▶ **WORK ORDER**
Below is a listing. Quote from it, exactly, the lines from the one containing "<span>Default</span> <span>FooOptions</span> <span" down to the one containing "</code></pre><p>Nice. It might", both ends included, and nothing else.

INPUT: Begin

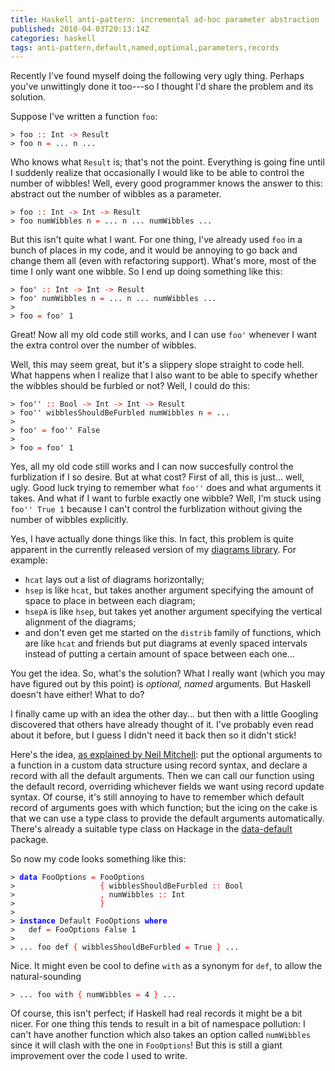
 ```yaml
---
title: Haskell anti-pattern: incremental ad-hoc parameter abstraction
published: 2010-04-03T20:13:14Z
categories: haskell
tags: anti-pattern,default,named,optional,parameters,records
---
```


<p>Recently I've found myself doing the following very ugly thing. Perhaps you've unwittingly done it too---so I thought I'd share the problem and its solution.</p><p>Suppose I've written a function <code>foo</code>:</p><pre><code><span>&gt;</span> <span>foo</span> <span style="color:red;">::</span> <span>Int</span> <span style="color:red;">-&gt;</span> <span>Result</span>
<span>&gt;</span> <span>foo</span> <span>n</span> <span style="color:red;">=</span> <span>...</span> <span>n</span> <span>...</span>
</code></pre><p>Who knows what <code>Result</code> is; that's not the point. Everything is going fine until I suddenly realize that occasionally I would like to be able to control the number of wibbles! Well, every good programmer knows the answer to this: abstract out the number of wibbles as a parameter.</p><pre><code><span>&gt;</span> <span>foo</span> <span style="color:red;">::</span> <span>Int</span> <span style="color:red;">-&gt;</span> <span>Int</span> <span style="color:red;">-&gt;</span> <span>Result</span>
<span>&gt;</span> <span>foo</span> <span>numWibbles</span> <span>n</span> <span style="color:red;">=</span> <span>...</span> <span>n</span> <span>...</span> <span>numWibbles</span> <span>...</span>
</code></pre><p>But this isn't quite what I want. For one thing, I've already used <code>foo</code> in a bunch of places in my code, and it would be annoying to go back and change them all (even with refactoring support). What's more, most of the time I only want one wibble. So I end up doing something like this:</p><pre><code><span>&gt;</span> <span>foo'</span> <span style="color:red;">::</span> <span>Int</span> <span style="color:red;">-&gt;</span> <span>Int</span> <span style="color:red;">-&gt;</span> <span>Result</span>
<span>&gt;</span> <span>foo'</span> <span>numWibbles</span> <span>n</span> <span style="color:red;">=</span> <span>...</span> <span>n</span> <span>...</span> <span>numWibbles</span> <span>...</span>
<span>&gt;</span> 
<span>&gt;</span> <span>foo</span> <span style="color:red;">=</span> <span>foo'</span> <span class="hs-num">1</span>
</code></pre><p>Great! Now all my old code still works, and I can use <code>foo'</code> whenever I want the extra control over the number of wibbles.</p><p>Well, this may seem great, but it's a slippery slope straight to code hell. What happens when I realize that I also want to be able to specify whether the wibbles should be furbled or not? Well, I could do this:</p><pre><code><span>&gt;</span> <span>foo''</span> <span style="color:red;">::</span> <span>Bool</span> <span style="color:red;">-&gt;</span> <span>Int</span> <span style="color:red;">-&gt;</span> <span>Int</span> <span style="color:red;">-&gt;</span> <span>Result</span>
<span>&gt;</span> <span>foo''</span> <span>wibblesShouldBeFurbled</span> <span>numWibbles</span> <span>n</span> <span style="color:red;">=</span> <span>...</span> 
<span>&gt;</span> 
<span>&gt;</span> <span>foo'</span> <span style="color:red;">=</span> <span>foo''</span> <span>False</span>
<span>&gt;</span> 
<span>&gt;</span> <span>foo</span> <span style="color:red;">=</span> <span>foo'</span> <span class="hs-num">1</span>
</code></pre><p>Yes, all my old code still works and I can now succesfully control the furblization if I so desire. But at what cost? First of all, this is just... well, ugly. Good luck trying to remember what <code>foo''</code> does and what arguments it takes. And what if I want to furble exactly one wibble? Well, I'm stuck using <code>foo'' True 1</code> because I can't control the furblization without giving the number of wibbles explicitly.</p><p>Yes, I have actually done things like this. In fact, this problem is quite apparent in the currently released version of my <a href="http://code.haskell.org/diagrams">diagrams library</a>. For example:</p><ul><li><code>hcat</code> lays out a list of diagrams horizontally;</li><li><code>hsep</code> is like <code>hcat</code>, but takes another argument specifying the amount of space to place in between each diagram;</li><li><code>hsepA</code> is like <code>hsep</code>, but takes yet another argument specifying the vertical alignment of the diagrams;</li><li>and don't even get me started on the <code>distrib</code> family of functions, which are like <code>hcat</code> and friends but put diagrams at evenly spaced intervals instead of putting a certain amount of space between each one...</li></ul><p>You get the idea. So, what's the solution? What I really want (which you may have figured out by this point) is <em>optional, named</em> arguments. But Haskell doesn't have either! What to do?</p><p>I finally came up with an idea the other day... but then with a little Googling discovered that others have already thought of it. I've probably even read about it before, but I guess I didn't need it back then so it didn't stick!</p><p>Here's the idea, <a href="http://neilmitchell.blogspot.com/2008/04/optional-parameters-in-haskell.html">as explained by Neil Mitchell</a>: put the optional arguments to a function in a custom data structure using record syntax, and declare a record with all the default arguments. Then we can call our function using the default record, overriding whichever fields we want using record update syntax. Of course, it's still annoying to have to remember which default record of arguments goes with which function; but the icing on the cake is that we can use a type class to provide the default arguments automatically. There's already a suitable type class on Hackage in the <a href="http://hackage.haskell.org/package/data%2Ddefault">data-default</a> package.</p><p>So now my code looks something like this:</p><pre><code><span>&gt;</span> <span style="color:blue;font-weight:bold;">data</span> <span>FooOptions</span> <span style="color:red;">=</span> <span>FooOptions</span> 
<span>&gt;</span>                   <span style="color:red;">{</span> <span>wibblesShouldBeFurbled</span> <span style="color:red;">::</span> <span>Bool</span>
<span>&gt;</span>                   <span style="color:red;">,</span> <span>numWibbles</span> <span style="color:red;">::</span> <span>Int</span>
<span>&gt;</span>                   <span style="color:red;">}</span>
<span>&gt;</span> 
<span>&gt;</span> <span style="color:blue;font-weight:bold;">instance</span> <span>Default</span> <span>FooOptions</span> <span style="color:blue;font-weight:bold;">where</span>
<span>&gt;</span>   <span>def</span> <span style="color:red;">=</span> <span>FooOptions</span> <span>False</span> <span class="hs-num">1</span>
<span>&gt;</span> 
<span>&gt;</span> <span>...</span> <span>foo</span> <span>def</span> <span style="color:red;">{</span> <span>wibblesShouldBeFurbled</span> <span style="color:red;">=</span> <span>True</span> <span style="color:red;">}</span> <span>...</span>
</code></pre><p>Nice. It might even be cool to define <code>with</code> as a synonym for <code>def</code>, to allow the natural-sounding</p><pre><code><span>&gt;</span> <span>...</span> <span>foo</span> <span>with</span> <span style="color:red;">{</span> <span>numWibbles</span> <span style="color:red;">=</span> <span class="hs-num">4</span> <span style="color:red;">}</span> <span>...</span>
</code></pre><p>Of course, this isn't perfect; if Haskell had real records it might be a bit nicer. For one thing this tends to result in a bit of namespace pollution: I can't have another function which also takes an option called <code>numWibbles</code> since it will clash with the one in <code>FooOptions</code>! But this is still a giant improvement over the code I used to write.</p>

INPUT: End

▶ **SOLVED EXERCISE**
<span>&gt;</span> <span style="color:blue;font-weight:bold;">instance</span> <span>Default</span> <span>FooOptions</span> <span style="color:blue;font-weight:bold;">where</span>
<span>&gt;</span>   <span>def</span> <span style="color:red;">=</span> <span>FooOptions</span> <span>False</span> <span class="hs-num">1</span>
<span>&gt;</span> 
<span>&gt;</span> <span>...</span> <span>foo</span> <span>def</span> <span style="color:red;">{</span> <span>wibblesShouldBeFurbled</span> <span style="color:red;">=</span> <span>True</span> <span style="color:red;">}</span> <span>...</span>
</code></pre><p>Nice. It might even be cool to define <code>with</code> as a synonym for <code>def</code>, to allow the natural-sounding</p><pre><code><span>&gt;</span> <span>...</span> <span>foo</span> <span>with</span> <span style="color:red;">{</span> <span>numWibbles</span> <span style="color:red;">=</span> <span class="hs-num">4</span> <span style="color:red;">}</span> <span>...</span>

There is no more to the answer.